Start of MATERIAL FOR THIS TASK

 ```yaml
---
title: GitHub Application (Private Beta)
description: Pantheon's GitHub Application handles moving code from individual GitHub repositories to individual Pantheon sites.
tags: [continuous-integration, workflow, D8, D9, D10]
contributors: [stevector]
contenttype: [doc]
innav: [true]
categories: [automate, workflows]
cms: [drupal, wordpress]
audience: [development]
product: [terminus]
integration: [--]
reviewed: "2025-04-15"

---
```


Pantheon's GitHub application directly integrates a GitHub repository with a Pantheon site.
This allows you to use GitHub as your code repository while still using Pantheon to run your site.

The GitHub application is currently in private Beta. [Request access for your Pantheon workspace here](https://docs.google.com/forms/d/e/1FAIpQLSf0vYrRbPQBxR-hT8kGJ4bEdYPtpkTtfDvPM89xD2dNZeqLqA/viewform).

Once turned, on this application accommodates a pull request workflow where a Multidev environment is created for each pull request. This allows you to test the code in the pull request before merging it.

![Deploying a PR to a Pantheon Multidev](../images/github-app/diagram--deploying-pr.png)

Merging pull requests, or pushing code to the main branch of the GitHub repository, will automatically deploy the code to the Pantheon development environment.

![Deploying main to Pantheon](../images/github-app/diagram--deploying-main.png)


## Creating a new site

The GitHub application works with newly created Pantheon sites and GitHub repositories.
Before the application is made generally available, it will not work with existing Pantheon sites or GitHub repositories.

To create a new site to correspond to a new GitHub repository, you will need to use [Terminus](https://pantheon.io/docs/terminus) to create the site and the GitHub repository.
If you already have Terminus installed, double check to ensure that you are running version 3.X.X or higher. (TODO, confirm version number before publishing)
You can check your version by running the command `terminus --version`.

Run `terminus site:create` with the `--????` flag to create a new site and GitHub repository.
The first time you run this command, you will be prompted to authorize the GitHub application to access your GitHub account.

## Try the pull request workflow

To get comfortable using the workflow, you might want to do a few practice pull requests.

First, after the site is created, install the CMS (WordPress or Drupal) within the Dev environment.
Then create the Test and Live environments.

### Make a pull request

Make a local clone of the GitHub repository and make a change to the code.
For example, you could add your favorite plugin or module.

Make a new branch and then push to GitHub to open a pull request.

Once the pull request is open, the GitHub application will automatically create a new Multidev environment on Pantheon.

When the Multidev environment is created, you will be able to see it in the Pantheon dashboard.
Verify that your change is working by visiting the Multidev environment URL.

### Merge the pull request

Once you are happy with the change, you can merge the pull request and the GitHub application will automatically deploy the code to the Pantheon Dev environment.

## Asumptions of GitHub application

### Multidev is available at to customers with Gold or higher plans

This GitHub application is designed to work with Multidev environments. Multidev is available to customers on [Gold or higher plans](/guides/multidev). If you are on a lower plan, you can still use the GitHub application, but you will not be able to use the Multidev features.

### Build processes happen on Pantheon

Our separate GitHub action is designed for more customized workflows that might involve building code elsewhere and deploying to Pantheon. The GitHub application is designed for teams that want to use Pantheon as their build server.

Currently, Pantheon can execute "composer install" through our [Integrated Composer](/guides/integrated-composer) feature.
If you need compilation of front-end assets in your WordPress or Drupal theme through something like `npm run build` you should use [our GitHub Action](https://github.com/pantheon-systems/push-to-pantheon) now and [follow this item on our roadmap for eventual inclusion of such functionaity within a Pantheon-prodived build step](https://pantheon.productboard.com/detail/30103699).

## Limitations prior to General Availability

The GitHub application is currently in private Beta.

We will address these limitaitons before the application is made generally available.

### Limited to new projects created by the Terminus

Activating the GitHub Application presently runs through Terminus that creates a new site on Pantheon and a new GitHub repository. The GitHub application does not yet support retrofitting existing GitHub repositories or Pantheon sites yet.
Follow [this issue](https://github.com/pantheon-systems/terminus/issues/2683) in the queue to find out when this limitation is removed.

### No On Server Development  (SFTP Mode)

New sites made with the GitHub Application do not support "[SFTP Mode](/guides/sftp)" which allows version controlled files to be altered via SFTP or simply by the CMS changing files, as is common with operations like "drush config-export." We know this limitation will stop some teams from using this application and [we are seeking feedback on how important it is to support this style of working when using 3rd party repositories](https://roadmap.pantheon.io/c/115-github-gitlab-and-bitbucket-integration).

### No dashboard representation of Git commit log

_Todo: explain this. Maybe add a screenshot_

End of MATERIAL FOR THIS TASK
Start of MATERIAL FOR THIS TASK

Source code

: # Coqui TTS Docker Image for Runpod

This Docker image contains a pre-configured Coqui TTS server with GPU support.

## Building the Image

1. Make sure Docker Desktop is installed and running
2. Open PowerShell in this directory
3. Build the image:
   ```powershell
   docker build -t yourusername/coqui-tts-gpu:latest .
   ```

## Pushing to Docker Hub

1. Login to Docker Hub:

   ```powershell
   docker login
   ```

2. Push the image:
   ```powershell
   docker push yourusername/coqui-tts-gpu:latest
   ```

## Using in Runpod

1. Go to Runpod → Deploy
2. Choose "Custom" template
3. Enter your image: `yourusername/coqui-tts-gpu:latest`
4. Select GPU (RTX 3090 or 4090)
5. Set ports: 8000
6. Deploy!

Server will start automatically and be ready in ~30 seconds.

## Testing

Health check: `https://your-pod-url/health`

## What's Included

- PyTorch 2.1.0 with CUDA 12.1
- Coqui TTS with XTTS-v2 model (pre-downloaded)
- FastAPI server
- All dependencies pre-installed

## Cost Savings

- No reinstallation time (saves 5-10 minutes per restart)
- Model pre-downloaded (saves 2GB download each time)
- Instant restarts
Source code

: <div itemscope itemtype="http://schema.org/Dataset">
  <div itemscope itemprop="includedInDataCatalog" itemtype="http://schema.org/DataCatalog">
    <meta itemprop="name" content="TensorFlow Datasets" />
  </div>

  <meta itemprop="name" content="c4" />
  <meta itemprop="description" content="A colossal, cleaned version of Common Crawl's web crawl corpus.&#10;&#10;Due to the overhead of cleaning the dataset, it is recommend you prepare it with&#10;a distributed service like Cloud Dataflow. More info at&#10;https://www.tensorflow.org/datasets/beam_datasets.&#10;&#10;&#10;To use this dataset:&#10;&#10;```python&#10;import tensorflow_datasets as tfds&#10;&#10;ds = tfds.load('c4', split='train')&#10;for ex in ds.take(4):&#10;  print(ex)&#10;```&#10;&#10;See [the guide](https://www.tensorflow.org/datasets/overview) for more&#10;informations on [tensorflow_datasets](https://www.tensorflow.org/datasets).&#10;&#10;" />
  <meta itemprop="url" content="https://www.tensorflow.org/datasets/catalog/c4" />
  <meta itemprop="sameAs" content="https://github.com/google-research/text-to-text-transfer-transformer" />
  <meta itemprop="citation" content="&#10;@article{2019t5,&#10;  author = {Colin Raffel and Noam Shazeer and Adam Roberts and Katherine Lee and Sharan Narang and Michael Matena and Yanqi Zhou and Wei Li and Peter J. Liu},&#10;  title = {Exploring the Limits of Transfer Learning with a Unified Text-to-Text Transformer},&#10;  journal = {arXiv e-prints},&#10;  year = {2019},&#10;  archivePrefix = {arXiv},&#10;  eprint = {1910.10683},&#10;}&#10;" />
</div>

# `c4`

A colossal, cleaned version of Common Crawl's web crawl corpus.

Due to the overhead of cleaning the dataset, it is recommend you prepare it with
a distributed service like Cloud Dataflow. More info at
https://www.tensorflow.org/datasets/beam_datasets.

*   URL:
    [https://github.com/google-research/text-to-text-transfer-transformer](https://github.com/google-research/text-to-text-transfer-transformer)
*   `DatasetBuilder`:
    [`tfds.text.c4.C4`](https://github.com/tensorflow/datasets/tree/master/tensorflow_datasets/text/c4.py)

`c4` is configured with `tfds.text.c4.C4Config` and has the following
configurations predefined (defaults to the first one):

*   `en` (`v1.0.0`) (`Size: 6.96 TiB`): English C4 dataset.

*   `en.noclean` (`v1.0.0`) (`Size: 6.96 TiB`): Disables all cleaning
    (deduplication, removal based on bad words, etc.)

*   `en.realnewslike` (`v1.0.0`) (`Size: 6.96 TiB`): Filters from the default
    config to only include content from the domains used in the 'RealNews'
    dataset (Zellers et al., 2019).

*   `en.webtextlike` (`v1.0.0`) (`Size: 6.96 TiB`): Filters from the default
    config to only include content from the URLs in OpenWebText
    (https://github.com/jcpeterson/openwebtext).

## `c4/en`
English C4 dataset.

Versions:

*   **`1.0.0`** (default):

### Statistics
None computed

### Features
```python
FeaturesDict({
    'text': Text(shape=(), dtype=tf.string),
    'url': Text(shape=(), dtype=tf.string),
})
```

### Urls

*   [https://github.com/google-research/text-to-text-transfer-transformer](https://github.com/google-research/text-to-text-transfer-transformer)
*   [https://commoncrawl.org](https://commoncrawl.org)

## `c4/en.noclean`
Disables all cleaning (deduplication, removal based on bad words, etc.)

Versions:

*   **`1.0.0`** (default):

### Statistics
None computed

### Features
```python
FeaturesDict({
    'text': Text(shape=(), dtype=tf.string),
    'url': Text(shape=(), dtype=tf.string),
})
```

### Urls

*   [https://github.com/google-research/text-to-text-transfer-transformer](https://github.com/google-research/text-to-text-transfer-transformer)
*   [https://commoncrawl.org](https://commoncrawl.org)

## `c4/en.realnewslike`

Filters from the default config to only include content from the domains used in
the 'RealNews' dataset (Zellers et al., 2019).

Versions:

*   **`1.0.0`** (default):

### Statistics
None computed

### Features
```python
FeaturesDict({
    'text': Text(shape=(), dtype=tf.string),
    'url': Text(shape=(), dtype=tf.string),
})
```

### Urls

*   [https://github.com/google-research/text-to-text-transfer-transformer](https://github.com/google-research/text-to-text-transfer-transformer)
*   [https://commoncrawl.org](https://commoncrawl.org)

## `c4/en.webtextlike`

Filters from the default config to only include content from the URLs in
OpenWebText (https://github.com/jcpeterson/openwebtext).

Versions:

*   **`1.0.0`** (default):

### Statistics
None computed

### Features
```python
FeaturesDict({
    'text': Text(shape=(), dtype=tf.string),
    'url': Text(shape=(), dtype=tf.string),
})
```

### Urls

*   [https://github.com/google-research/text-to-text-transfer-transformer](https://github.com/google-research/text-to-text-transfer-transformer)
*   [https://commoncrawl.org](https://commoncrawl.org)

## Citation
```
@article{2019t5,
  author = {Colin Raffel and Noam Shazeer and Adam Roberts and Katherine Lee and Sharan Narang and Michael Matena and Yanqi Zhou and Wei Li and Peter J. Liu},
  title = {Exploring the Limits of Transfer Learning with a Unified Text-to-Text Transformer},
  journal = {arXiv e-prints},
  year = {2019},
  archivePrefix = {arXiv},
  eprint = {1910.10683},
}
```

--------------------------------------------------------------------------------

End of MATERIAL FOR THIS TASK
Start of MATERIAL FOR THIS TASK

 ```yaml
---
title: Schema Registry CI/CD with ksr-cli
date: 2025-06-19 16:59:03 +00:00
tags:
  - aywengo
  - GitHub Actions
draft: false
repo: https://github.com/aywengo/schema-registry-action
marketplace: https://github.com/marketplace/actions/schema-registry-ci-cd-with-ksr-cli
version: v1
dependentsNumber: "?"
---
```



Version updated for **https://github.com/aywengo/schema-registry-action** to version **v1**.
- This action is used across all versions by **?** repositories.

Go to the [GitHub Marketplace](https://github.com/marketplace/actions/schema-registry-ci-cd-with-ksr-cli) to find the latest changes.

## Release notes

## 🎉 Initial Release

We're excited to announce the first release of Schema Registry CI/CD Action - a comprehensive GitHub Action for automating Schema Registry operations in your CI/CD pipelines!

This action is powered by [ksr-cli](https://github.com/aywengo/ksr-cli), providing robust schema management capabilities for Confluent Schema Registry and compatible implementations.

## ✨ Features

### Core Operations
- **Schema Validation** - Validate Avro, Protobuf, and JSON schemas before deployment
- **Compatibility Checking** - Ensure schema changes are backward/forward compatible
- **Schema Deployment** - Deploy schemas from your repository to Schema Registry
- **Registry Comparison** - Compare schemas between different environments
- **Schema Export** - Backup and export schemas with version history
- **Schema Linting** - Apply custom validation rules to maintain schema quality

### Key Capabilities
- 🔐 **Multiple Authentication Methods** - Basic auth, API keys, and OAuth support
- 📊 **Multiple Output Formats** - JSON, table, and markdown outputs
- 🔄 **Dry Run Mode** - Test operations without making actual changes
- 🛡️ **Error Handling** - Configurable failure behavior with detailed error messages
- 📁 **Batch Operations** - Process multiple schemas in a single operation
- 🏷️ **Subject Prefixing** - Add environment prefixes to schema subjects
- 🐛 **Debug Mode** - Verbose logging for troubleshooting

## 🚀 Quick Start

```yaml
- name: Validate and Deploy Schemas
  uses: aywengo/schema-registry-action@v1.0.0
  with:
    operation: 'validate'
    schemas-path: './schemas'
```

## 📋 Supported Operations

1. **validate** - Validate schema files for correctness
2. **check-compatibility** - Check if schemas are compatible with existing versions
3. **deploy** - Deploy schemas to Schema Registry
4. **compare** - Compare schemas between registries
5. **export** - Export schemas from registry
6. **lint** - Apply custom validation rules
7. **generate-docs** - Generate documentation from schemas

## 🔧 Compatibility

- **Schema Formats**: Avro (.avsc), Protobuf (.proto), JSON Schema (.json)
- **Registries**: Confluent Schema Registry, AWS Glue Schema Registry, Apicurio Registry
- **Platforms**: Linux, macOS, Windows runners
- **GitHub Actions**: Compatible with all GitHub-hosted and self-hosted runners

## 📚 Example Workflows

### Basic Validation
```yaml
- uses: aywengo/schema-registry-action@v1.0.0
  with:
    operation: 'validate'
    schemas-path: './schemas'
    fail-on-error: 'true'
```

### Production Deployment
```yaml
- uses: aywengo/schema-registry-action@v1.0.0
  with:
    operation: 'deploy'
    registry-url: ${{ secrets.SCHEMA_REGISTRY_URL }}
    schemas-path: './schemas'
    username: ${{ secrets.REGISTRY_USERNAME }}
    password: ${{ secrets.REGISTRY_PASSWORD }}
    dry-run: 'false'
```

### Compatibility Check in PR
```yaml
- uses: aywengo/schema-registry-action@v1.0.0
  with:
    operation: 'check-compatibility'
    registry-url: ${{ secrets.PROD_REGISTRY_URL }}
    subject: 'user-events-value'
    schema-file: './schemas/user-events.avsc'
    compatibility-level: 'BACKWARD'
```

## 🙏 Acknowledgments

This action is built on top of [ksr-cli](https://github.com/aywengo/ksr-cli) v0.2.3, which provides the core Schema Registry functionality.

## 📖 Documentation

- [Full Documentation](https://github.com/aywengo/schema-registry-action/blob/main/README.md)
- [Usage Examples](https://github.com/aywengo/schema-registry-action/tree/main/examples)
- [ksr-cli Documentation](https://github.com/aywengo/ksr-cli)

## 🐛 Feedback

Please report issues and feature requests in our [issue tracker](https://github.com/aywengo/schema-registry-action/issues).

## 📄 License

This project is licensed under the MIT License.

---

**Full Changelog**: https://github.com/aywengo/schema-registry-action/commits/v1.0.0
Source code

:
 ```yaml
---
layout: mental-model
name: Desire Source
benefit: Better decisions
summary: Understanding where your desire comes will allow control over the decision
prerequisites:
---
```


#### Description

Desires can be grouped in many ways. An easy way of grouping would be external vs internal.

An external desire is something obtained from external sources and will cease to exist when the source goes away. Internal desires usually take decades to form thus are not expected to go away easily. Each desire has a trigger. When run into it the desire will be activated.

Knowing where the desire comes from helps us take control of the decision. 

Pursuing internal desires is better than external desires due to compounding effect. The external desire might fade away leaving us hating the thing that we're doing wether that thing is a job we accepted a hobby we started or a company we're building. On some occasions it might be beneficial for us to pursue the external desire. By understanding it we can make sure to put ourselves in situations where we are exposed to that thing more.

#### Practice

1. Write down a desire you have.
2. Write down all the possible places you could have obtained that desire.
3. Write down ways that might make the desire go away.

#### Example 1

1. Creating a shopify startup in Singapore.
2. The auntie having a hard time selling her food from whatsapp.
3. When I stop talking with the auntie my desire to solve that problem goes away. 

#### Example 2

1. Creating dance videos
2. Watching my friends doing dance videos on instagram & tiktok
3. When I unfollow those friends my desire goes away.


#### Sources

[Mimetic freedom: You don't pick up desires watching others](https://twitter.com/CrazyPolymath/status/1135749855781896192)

End of MATERIAL FOR THIS TASK

(WHAT TO WORK ON):
Looking back over the data above, restate word for word the lines that begin at the line with "New sites made" and end at the line with "add a screenshot_", inclusive.

(SOLUTION TO THIS EXERCISE):
New sites made with the GitHub Application do not support "[SFTP Mode](/guides/sftp)" which allows version controlled files to be altered via SFTP or simply by the CMS changing files, as is common with operations like "drush config-export." We know this limitation will stop some teams from using this application and [we are seeking feedback on how important it is to support this style of working when using 3rd party repositories](https://roadmap.pantheon.io/c/115-github-gitlab-and-bitbucket-integration).

### No dashboard representation of Git commit log

_Todo: explain this. Maybe add a screenshot_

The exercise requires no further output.